Zu den gesetzlich festgeschriebenen Aufgaben des Expertenrats für Klimafragen gehört es, die vom Umweltbundesamt vorgelegten Emissionsdaten für das vergangene Jahr zu prüfen. Das Bundesamt ging in seinem Mitte März vorgestellten Bericht davon aus, dass der deutsche Ausstoß an Treibhausgasen im vergangenen Jahr um 10,1 Prozent gesunken ist, führte dies aber eher auf die schwächelnde Wirtschaft als auf Fortschritte beim Klimaschutz zurück. Die Bereiche Gebäude und Verkehr verfehlten laut UBA im vergangenen Jahr erneut ihre Klimaziele.
Die Ampelkoalition ringt um das Klimaschutzgesetz
Die Ampelkoalition aus SPD, Grünen und FDP will das zugrundeliegende Klimaschutzgesetz eigentlich reformieren. Damit wäre künftig stärker die Emissionsbilanz aller Wirtschaftsbereiche ausschlaggebend und nicht mehr einzelne Sektoren. Insbesondere die FDP dringt auf diese im Grundsatz bereits vereinbarte Reform, die Grünen fürchten eine Aufweichung des Klimaschutzes. Das Kabinett hatte die Novelle im vergangenen Juni auf den Weg gebracht, die Verhandlungen der Ampelfraktionen im Bundestag dazu ziehen sich aber in die Länge.
In dem Gesetz sind die Klimaschutzziele Deutschlands verbindlich geregelt. Es sieht in der aktuellen Fassung vor, dass die Emission von Treibhausgasen bis 2030 um 65 Prozent im Vergleich zu 1990 reduziert wird.
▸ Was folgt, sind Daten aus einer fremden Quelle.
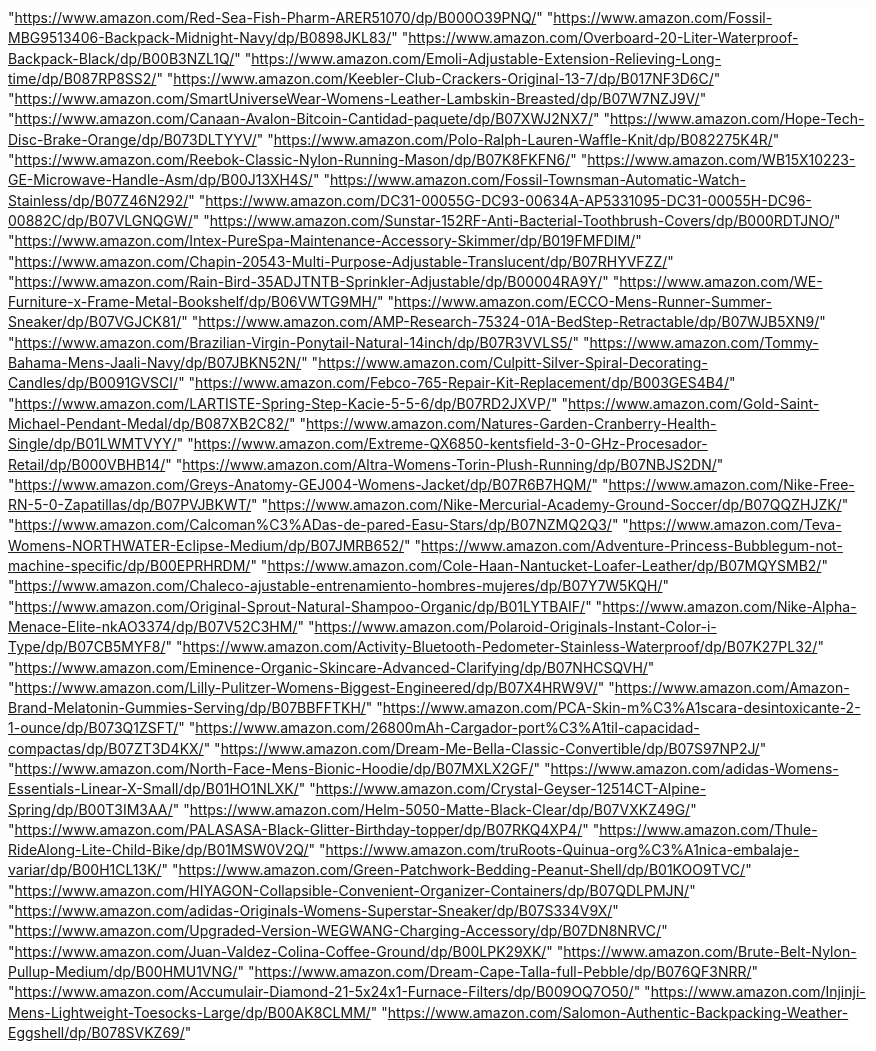 "https://www.amazon.com/Red-Sea-Fish-Pharm-ARER51070/dp/B000O39PNQ/"
"https://www.amazon.com/Fossil-MBG9513406-Backpack-Midnight-Navy/dp/B0898JKL83/"
"https://www.amazon.com/Overboard-20-Liter-Waterproof-Backpack-Black/dp/B00B3NZL1Q/"
"https://www.amazon.com/Emoli-Adjustable-Extension-Relieving-Long-time/dp/B087RP8SS2/"
"https://www.amazon.com/Keebler-Club-Crackers-Original-13-7/dp/B017NF3D6C/"
"https://www.amazon.com/SmartUniverseWear-Womens-Leather-Lambskin-Breasted/dp/B07W7NZJ9V/"
"https://www.amazon.com/Canaan-Avalon-Bitcoin-Cantidad-paquete/dp/B07XWJ2NX7/"
"https://www.amazon.com/Hope-Tech-Disc-Brake-Orange/dp/B073DLTYYV/"
"https://www.amazon.com/Polo-Ralph-Lauren-Waffle-Knit/dp/B082275K4R/"
"https://www.amazon.com/Reebok-Classic-Nylon-Running-Mason/dp/B07K8FKFN6/"
"https://www.amazon.com/WB15X10223-GE-Microwave-Handle-Asm/dp/B00J13XH4S/"
"https://www.amazon.com/Fossil-Townsman-Automatic-Watch-Stainless/dp/B07Z46N292/"
"https://www.amazon.com/DC31-00055G-DC93-00634A-AP5331095-DC31-00055H-DC96-00882C/dp/B07VLGNQGW/"
"https://www.amazon.com/Sunstar-152RF-Anti-Bacterial-Toothbrush-Covers/dp/B000RDTJNO/"
"https://www.amazon.com/Intex-PureSpa-Maintenance-Accessory-Skimmer/dp/B019FMFDIM/"
"https://www.amazon.com/Chapin-20543-Multi-Purpose-Adjustable-Translucent/dp/B07RHYVFZZ/"
"https://www.amazon.com/Rain-Bird-35ADJTNTB-Sprinkler-Adjustable/dp/B00004RA9Y/"
"https://www.amazon.com/WE-Furniture-x-Frame-Metal-Bookshelf/dp/B06VWTG9MH/"
"https://www.amazon.com/ECCO-Mens-Runner-Summer-Sneaker/dp/B07VGJCK81/"
"https://www.amazon.com/AMP-Research-75324-01A-BedStep-Retractable/dp/B07WJB5XN9/"
"https://www.amazon.com/Brazilian-Virgin-Ponytail-Natural-14inch/dp/B07R3VVLS5/"
"https://www.amazon.com/Tommy-Bahama-Mens-Jaali-Navy/dp/B07JBKN52N/"
"https://www.amazon.com/Culpitt-Silver-Spiral-Decorating-Candles/dp/B0091GVSCI/"
"https://www.amazon.com/Febco-765-Repair-Kit-Replacement/dp/B003GES4B4/"
"https://www.amazon.com/LARTISTE-Spring-Step-Kacie-5-5-6/dp/B07RD2JXVP/"
"https://www.amazon.com/Gold-Saint-Michael-Pendant-Medal/dp/B087XB2C82/"
"https://www.amazon.com/Natures-Garden-Cranberry-Health-Single/dp/B01LWMTVYY/"
"https://www.amazon.com/Extreme-QX6850-kentsfield-3-0-GHz-Procesador-Retail/dp/B000VBHB14/"
"https://www.amazon.com/Altra-Womens-Torin-Plush-Running/dp/B07NBJS2DN/"
"https://www.amazon.com/Greys-Anatomy-GEJ004-Womens-Jacket/dp/B07R6B7HQM/"
"https://www.amazon.com/Nike-Free-RN-5-0-Zapatillas/dp/B07PVJBKWT/"
"https://www.amazon.com/Nike-Mercurial-Academy-Ground-Soccer/dp/B07QQZHJZK/"
"https://www.amazon.com/Calcoman%C3%ADas-de-pared-Easu-Stars/dp/B07NZMQ2Q3/"
"https://www.amazon.com/Teva-Womens-NORTHWATER-Eclipse-Medium/dp/B07JMRB652/"
"https://www.amazon.com/Adventure-Princess-Bubblegum-not-machine-specific/dp/B00EPRHRDM/"
"https://www.amazon.com/Cole-Haan-Nantucket-Loafer-Leather/dp/B07MQYSMB2/"
"https://www.amazon.com/Chaleco-ajustable-entrenamiento-hombres-mujeres/dp/B07Y7W5KQH/"
"https://www.amazon.com/Original-Sprout-Natural-Shampoo-Organic/dp/B01LYTBAIF/"
"https://www.amazon.com/Nike-Alpha-Menace-Elite-nkAO3374/dp/B07V52C3HM/"
"https://www.amazon.com/Polaroid-Originals-Instant-Color-i-Type/dp/B07CB5MYF8/"
"https://www.amazon.com/Activity-Bluetooth-Pedometer-Stainless-Waterproof/dp/B07K27PL32/"
"https://www.amazon.com/Eminence-Organic-Skincare-Advanced-Clarifying/dp/B07NHCSQVH/"
"https://www.amazon.com/Lilly-Pulitzer-Womens-Biggest-Engineered/dp/B07X4HRW9V/"
"https://www.amazon.com/Amazon-Brand-Melatonin-Gummies-Serving/dp/B07BBFFTKH/"
"https://www.amazon.com/PCA-Skin-m%C3%A1scara-desintoxicante-2-1-ounce/dp/B073Q1ZSFT/"
"https://www.amazon.com/26800mAh-Cargador-port%C3%A1til-capacidad-compactas/dp/B07ZT3D4KX/"
"https://www.amazon.com/Dream-Me-Bella-Classic-Convertible/dp/B07S97NP2J/"
"https://www.amazon.com/North-Face-Mens-Bionic-Hoodie/dp/B07MXLX2GF/"
"https://www.amazon.com/adidas-Womens-Essentials-Linear-X-Small/dp/B01HO1NLXK/"
"https://www.amazon.com/Crystal-Geyser-12514CT-Alpine-Spring/dp/B00T3IM3AA/"
"https://www.amazon.com/Helm-5050-Matte-Black-Clear/dp/B07VXKZ49G/"
"https://www.amazon.com/PALASASA-Black-Glitter-Birthday-topper/dp/B07RKQ4XP4/"
"https://www.amazon.com/Thule-RideAlong-Lite-Child-Bike/dp/B01MSW0V2Q/"
"https://www.amazon.com/truRoots-Quinua-org%C3%A1nica-embalaje-variar/dp/B00H1CL13K/"
"https://www.amazon.com/Green-Patchwork-Bedding-Peanut-Shell/dp/B01KOO9TVC/"
"https://www.amazon.com/HIYAGON-Collapsible-Convenient-Organizer-Containers/dp/B07QDLPMJN/"
"https://www.amazon.com/adidas-Originals-Womens-Superstar-Sneaker/dp/B07S334V9X/"
"https://www.amazon.com/Upgraded-Version-WEGWANG-Charging-Accessory/dp/B07DN8NRVC/"
"https://www.amazon.com/Juan-Valdez-Colina-Coffee-Ground/dp/B00LPK29XK/"
"https://www.amazon.com/Brute-Belt-Nylon-Pullup-Medium/dp/B00HMU1VNG/"
"https://www.amazon.com/Dream-Cape-Talla-full-Pebble/dp/B076QF3NRR/"
"https://www.amazon.com/Accumulair-Diamond-21-5x24x1-Furnace-Filters/dp/B009OQ7O50/"
"https://www.amazon.com/Injinji-Mens-Lightweight-Toesocks-Large/dp/B00AK8CLMM/"
"https://www.amazon.com/Salomon-Authentic-Backpacking-Weather-Eggshell/dp/B078SVKZ69/"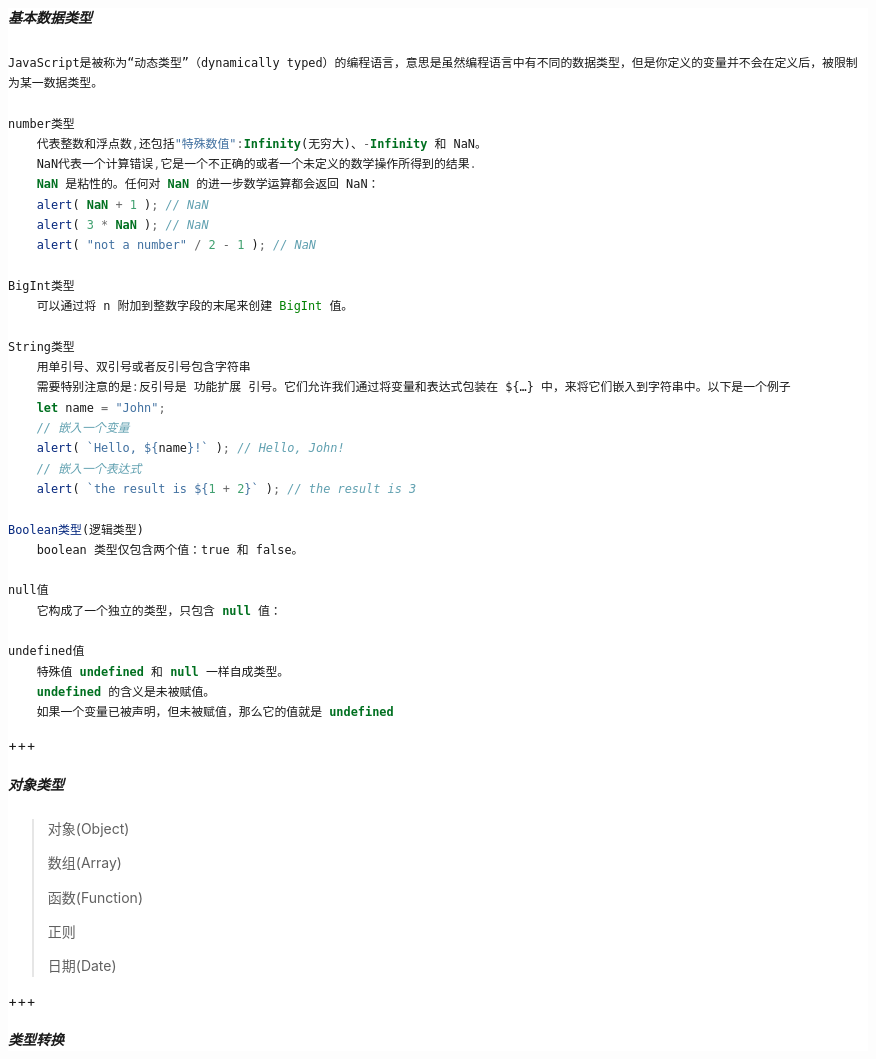 ##### 基本数据类型

```JavaScript
JavaScript是被称为“动态类型”（dynamically typed）的编程语言，意思是虽然编程语言中有不同的数据类型，但是你定义的变量并不会在定义后，被限制为某一数据类型。

number类型
	代表整数和浮点数,还包括"特殊数值":Infinity(无穷大)、-Infinity 和 NaN。
	NaN代表一个计算错误,它是一个不正确的或者一个未定义的数学操作所得到的结果.
	NaN 是粘性的。任何对 NaN 的进一步数学运算都会返回 NaN：
	alert( NaN + 1 ); // NaN
	alert( 3 * NaN ); // NaN
	alert( "not a number" / 2 - 1 ); // NaN

BigInt类型
	可以通过将 n 附加到整数字段的末尾来创建 BigInt 值。

String类型
    用单引号、双引号或者反引号包含字符串
    需要特别注意的是:反引号是 功能扩展 引号。它们允许我们通过将变量和表达式包装在 ${…} 中，来将它们嵌入到字符串中。以下是一个例子
    let name = "John";
    // 嵌入一个变量
    alert( `Hello, ${name}!` ); // Hello, John!
    // 嵌入一个表达式
    alert( `the result is ${1 + 2}` ); // the result is 3

Boolean类型(逻辑类型)
    boolean 类型仅包含两个值：true 和 false。

null值
    它构成了一个独立的类型，只包含 null 值：

undefined值
    特殊值 undefined 和 null 一样自成类型。
    undefined 的含义是未被赋值。
    如果一个变量已被声明，但未被赋值，那么它的值就是 undefined
```

+++

##### 对象类型

>对象(Object)
>
>数组(Array)
>
>函数(Function)
>
>正则
>
>日期(Date)

+++

##### 类型转换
Für einzelne Sektoren wie Industrie, Energiewirtschaft, Verkehr und Gebäude wurden zulässige Jahresemissionsmengen festgelegt.
Sollte das novellierte Klimaschutzgesetz bis zum Ablauf der Drei-Monats-Frist am 15. Juli nicht in Kraft getreten sein, müssten allein für den Verkehr rund 22 Millionen Tonnen sogenannte CO₂-Äquivalente ad hoc zusätzlich eingespart werden - so jedenfalls die Warnung von Verkehrsminister Wissing. Das ist nach seiner Darstellung nur durch weitreichende Eingriffe wie Wochenend-Fahrverbote möglich.